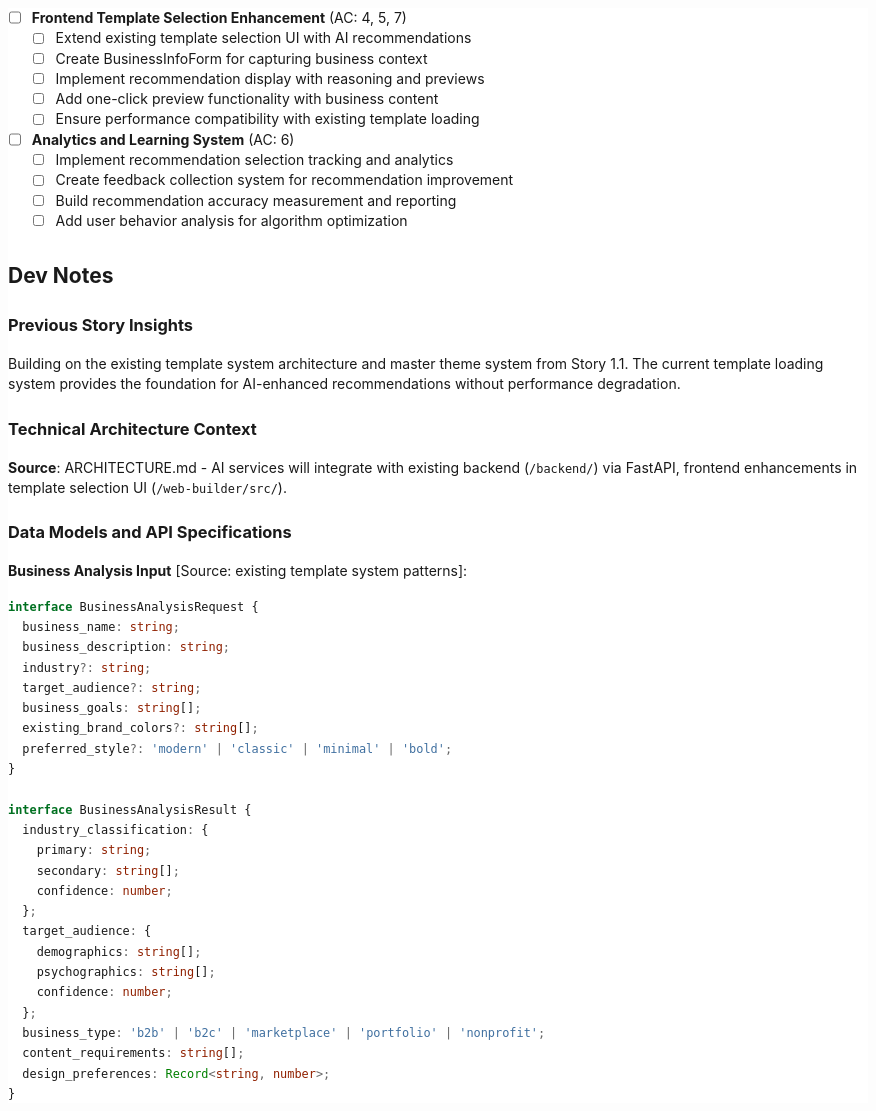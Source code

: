 - [ ] **Frontend Template Selection Enhancement** (AC: 4, 5, 7)
  - [ ] Extend existing template selection UI with AI recommendations
  - [ ] Create BusinessInfoForm for capturing business context
  - [ ] Implement recommendation display with reasoning and previews
  - [ ] Add one-click preview functionality with business content
  - [ ] Ensure performance compatibility with existing template loading

- [ ] **Analytics and Learning System** (AC: 6)
  - [ ] Implement recommendation selection tracking and analytics
  - [ ] Create feedback collection system for recommendation improvement
  - [ ] Build recommendation accuracy measurement and reporting
  - [ ] Add user behavior analysis for algorithm optimization

## Dev Notes

### Previous Story Insights
Building on the existing template system architecture and master theme system from Story 1.1. The current template loading system provides the foundation for AI-enhanced recommendations without performance degradation.

### Technical Architecture Context
**Source**: ARCHITECTURE.md - AI services will integrate with existing backend (`/backend/`) via FastAPI, frontend enhancements in template selection UI (`/web-builder/src/`).

### Data Models and API Specifications

**Business Analysis Input** [Source: existing template system patterns]:
```typescript
interface BusinessAnalysisRequest {
  business_name: string;
  business_description: string;
  industry?: string;
  target_audience?: string;
  business_goals: string[];
  existing_brand_colors?: string[];
  preferred_style?: 'modern' | 'classic' | 'minimal' | 'bold';
}

interface BusinessAnalysisResult {
  industry_classification: {
    primary: string;
    secondary: string[];
    confidence: number;
  };
  target_audience: {
    demographics: string[];
    psychographics: string[];
    confidence: number;
  };
  business_type: 'b2b' | 'b2c' | 'marketplace' | 'portfolio' | 'nonprofit';
  content_requirements: string[];
  design_preferences: Record<string, number>;
}
```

______________________________

TASK DIRECTIONS → Extract exactly and only the lines above from the line containing "- [ ] Add user" through the line containing "### Data Models and API Specifications", both end lines included.

EXPECTED ANSWER →
  - [ ] Add user behavior analysis for algorithm optimization

## Dev Notes

### Previous Story Insights
Building on the existing template system architecture and master theme system from Story 1.1. The current template loading system provides the foundation for AI-enhanced recommendations without performance degradation.

### Technical Architecture Context
**Source**: ARCHITECTURE.md - AI services will integrate with existing backend (`/backend/`) via FastAPI, frontend enhancements in template selection UI (`/web-builder/src/`).

### Data Models and API Specifications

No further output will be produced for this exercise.